THE INPUT:
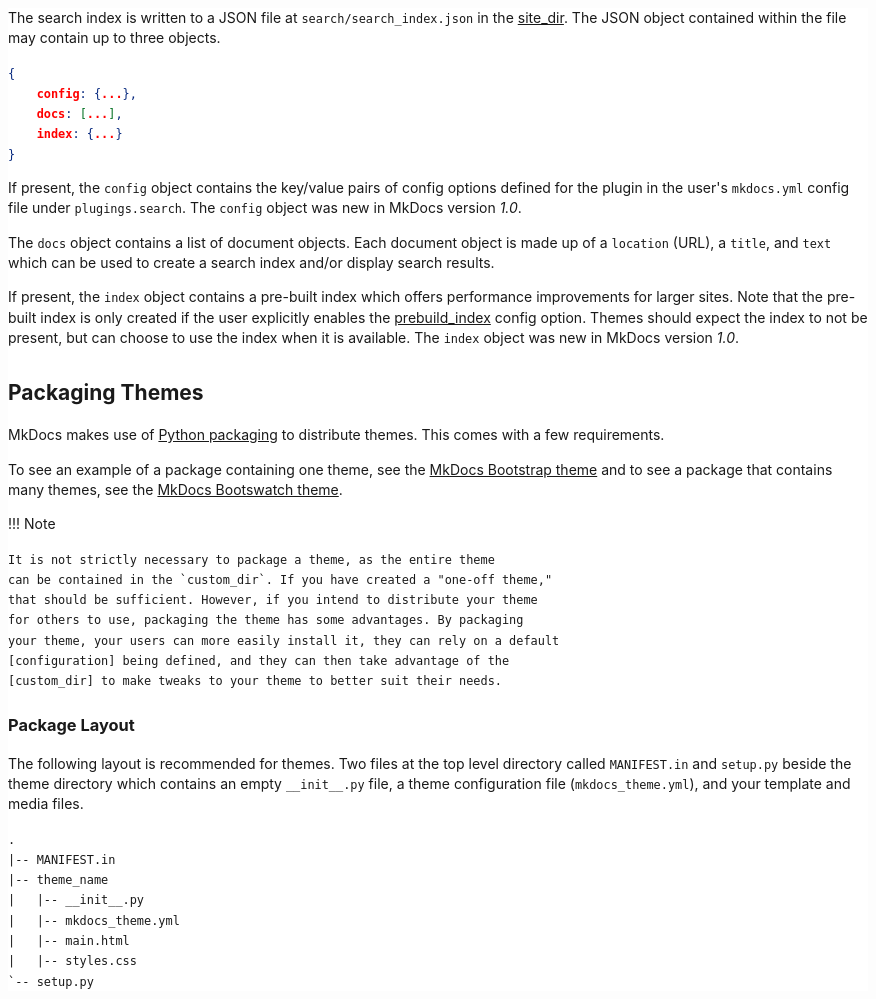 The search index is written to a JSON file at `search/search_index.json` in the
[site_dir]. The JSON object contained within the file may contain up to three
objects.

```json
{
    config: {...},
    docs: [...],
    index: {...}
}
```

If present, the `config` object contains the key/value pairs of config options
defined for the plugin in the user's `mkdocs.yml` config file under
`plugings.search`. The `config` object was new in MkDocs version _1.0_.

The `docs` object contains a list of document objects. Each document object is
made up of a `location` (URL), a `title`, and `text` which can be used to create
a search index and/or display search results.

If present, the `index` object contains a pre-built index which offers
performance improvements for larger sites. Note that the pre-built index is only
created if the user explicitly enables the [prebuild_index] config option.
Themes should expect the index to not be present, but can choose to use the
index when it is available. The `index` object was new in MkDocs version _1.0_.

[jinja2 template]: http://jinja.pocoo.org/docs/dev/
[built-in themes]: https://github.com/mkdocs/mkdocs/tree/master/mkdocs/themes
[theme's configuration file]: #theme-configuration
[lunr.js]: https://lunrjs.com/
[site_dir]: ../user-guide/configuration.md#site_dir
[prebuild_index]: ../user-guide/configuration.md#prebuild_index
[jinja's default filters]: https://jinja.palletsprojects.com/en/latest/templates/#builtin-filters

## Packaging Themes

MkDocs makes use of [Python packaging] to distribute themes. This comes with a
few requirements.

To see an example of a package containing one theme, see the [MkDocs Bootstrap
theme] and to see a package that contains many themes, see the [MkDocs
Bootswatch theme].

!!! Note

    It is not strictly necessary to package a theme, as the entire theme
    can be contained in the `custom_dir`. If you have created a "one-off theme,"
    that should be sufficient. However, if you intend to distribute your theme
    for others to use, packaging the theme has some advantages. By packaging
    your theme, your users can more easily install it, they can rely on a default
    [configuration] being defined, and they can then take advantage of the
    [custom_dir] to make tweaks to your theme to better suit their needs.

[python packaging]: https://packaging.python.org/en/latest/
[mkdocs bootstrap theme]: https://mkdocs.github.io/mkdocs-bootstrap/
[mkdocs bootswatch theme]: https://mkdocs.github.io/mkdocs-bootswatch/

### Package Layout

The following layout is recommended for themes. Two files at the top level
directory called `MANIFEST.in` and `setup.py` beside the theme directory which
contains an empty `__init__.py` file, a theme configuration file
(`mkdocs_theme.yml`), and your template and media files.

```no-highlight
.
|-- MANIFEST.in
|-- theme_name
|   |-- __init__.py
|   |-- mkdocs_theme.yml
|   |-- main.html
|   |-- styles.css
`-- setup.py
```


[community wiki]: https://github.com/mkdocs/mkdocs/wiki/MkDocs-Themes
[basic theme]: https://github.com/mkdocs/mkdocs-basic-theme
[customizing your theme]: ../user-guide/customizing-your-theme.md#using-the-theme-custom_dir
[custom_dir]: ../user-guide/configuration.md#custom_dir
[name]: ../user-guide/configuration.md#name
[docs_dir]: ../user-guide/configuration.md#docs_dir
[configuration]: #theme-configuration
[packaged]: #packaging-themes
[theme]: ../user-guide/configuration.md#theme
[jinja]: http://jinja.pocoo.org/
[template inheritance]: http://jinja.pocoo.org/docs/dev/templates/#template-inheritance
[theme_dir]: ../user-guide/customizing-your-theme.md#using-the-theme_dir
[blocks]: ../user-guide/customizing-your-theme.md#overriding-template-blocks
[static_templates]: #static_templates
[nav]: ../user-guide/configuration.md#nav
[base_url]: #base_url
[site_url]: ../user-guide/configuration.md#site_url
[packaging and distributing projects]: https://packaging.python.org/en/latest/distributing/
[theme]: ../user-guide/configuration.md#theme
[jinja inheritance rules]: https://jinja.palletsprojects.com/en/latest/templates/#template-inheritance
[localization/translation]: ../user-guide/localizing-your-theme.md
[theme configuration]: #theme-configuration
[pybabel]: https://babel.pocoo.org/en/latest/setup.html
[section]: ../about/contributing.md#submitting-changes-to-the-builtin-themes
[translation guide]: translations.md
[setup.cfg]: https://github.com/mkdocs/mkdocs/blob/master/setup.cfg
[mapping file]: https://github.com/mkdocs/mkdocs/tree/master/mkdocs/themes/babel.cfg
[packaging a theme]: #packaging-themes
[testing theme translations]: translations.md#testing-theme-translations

--

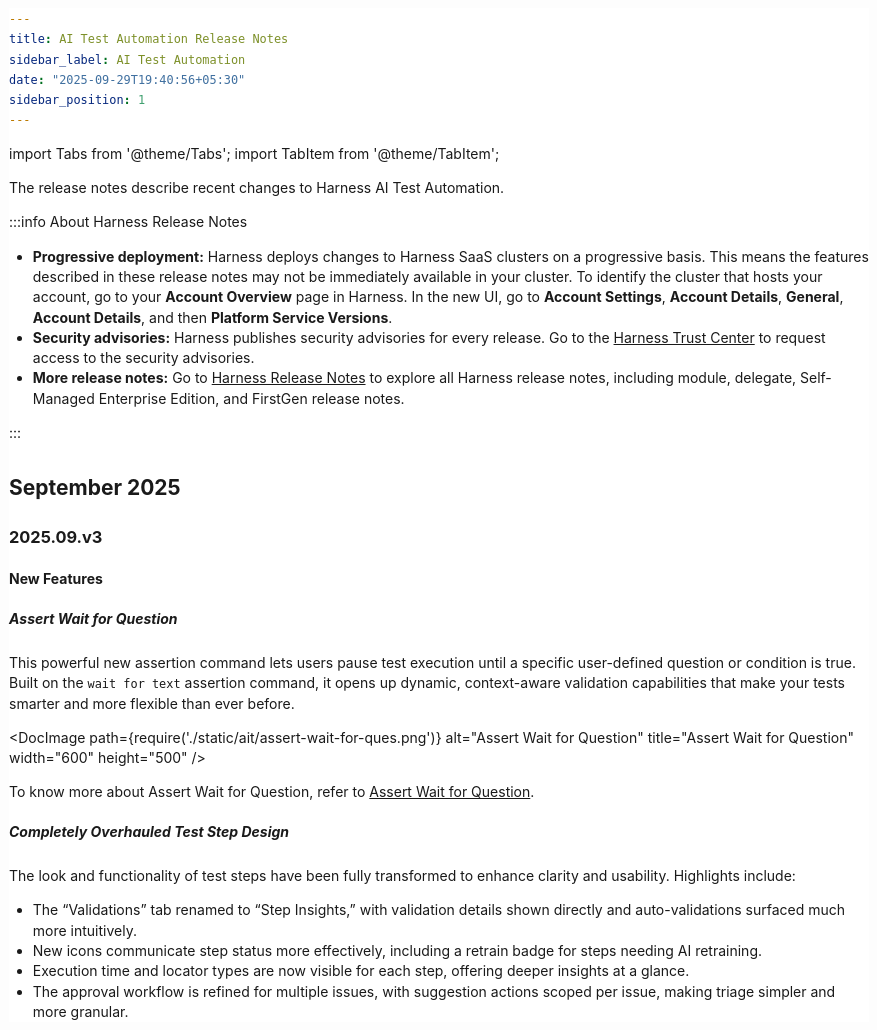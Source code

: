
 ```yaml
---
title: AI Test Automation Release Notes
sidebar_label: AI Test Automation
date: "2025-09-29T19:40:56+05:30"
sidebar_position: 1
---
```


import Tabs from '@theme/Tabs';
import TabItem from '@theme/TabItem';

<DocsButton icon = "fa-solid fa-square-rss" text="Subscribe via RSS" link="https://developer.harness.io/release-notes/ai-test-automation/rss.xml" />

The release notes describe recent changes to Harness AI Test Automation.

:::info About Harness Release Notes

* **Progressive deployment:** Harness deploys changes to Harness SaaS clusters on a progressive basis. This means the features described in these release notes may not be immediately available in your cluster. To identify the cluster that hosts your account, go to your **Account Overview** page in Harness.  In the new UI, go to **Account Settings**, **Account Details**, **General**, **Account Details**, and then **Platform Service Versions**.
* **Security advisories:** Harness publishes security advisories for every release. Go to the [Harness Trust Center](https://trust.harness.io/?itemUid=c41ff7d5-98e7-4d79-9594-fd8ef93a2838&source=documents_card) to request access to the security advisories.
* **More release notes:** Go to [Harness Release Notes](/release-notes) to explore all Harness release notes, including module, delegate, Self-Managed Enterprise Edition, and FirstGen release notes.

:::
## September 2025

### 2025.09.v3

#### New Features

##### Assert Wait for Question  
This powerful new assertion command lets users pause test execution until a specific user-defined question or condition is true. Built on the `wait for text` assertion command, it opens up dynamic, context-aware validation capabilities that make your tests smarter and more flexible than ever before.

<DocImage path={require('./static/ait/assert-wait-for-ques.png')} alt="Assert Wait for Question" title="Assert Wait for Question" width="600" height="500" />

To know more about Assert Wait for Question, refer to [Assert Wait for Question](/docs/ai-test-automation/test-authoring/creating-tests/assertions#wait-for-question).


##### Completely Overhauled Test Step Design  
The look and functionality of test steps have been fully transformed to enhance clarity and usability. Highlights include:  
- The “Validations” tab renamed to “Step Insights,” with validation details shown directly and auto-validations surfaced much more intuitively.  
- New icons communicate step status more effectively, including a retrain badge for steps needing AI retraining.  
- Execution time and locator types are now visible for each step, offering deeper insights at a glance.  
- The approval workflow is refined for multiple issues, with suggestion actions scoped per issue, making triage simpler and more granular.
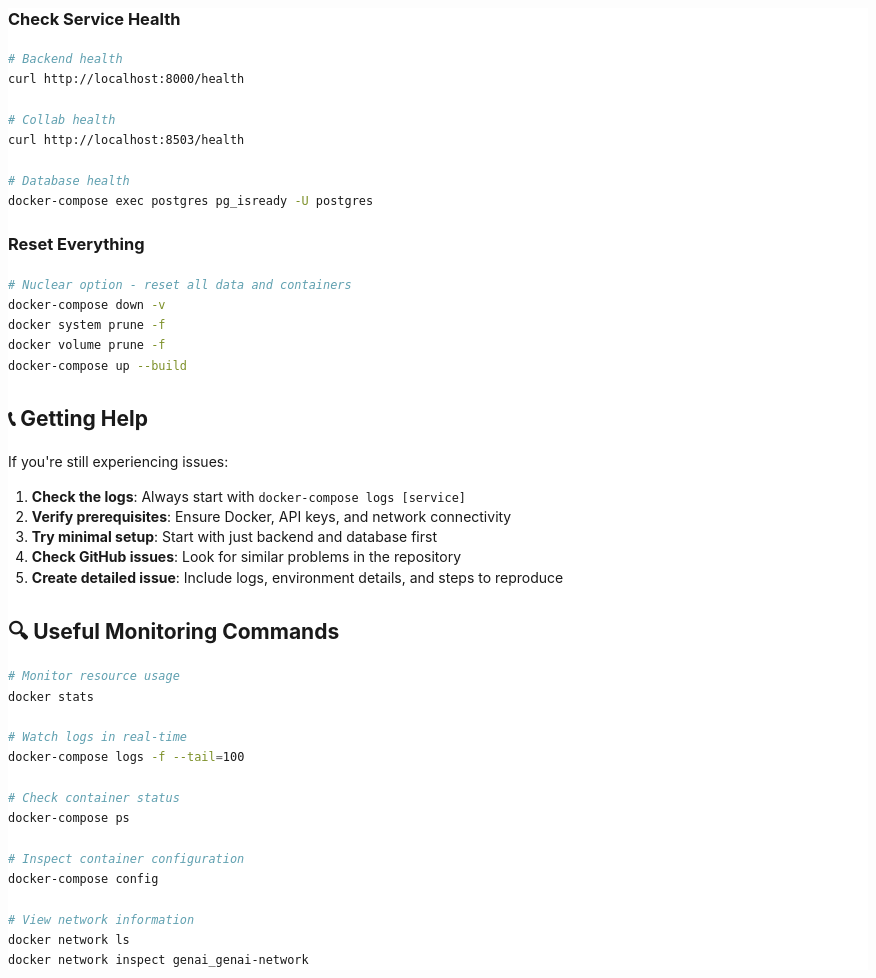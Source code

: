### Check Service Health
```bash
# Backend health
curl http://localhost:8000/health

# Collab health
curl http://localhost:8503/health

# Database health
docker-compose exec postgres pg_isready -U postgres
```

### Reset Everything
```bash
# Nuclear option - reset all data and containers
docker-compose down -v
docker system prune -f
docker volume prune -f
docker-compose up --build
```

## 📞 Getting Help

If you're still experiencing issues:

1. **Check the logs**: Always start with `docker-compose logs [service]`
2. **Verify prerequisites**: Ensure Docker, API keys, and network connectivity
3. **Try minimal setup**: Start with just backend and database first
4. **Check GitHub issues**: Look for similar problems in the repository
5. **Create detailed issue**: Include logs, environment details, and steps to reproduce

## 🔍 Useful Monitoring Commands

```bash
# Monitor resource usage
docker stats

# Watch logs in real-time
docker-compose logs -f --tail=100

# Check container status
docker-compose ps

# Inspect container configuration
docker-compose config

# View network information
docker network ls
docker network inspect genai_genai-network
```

==

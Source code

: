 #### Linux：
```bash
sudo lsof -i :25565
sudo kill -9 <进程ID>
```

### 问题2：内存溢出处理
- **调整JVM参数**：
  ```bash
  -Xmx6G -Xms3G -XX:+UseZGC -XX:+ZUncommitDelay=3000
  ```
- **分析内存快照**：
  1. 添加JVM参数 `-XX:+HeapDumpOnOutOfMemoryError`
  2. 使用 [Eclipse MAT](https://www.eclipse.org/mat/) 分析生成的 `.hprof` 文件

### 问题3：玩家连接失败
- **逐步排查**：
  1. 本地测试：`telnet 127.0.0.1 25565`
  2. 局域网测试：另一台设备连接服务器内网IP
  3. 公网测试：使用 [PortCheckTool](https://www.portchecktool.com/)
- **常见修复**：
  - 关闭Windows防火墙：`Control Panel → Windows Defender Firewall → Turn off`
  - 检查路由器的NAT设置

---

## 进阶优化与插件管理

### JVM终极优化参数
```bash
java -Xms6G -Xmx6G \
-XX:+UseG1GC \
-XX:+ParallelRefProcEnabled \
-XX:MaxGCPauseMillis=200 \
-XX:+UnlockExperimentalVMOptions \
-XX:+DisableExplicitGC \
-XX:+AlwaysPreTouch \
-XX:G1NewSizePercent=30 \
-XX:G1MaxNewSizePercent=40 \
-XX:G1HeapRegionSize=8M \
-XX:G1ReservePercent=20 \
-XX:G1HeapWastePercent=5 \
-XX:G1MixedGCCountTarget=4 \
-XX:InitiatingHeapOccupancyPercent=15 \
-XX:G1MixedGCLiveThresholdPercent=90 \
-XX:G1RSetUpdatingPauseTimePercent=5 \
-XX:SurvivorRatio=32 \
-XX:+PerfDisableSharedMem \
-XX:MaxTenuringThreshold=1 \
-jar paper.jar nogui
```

WHAT TO PRODUCE: In the entries above, find the line with "import TabItem from '@theme/TabItem';" and the line with "About Harness Release Notes", then restate word for word both of them and every line between, with nothing more.

RESULT BELOW:
import TabItem from '@theme/TabItem';

<DocsButton icon = "fa-solid fa-square-rss" text="Subscribe via RSS" link="https://developer.harness.io/release-notes/ai-test-automation/rss.xml" />

The release notes describe recent changes to Harness AI Test Automation.

:::info About Harness Release Notes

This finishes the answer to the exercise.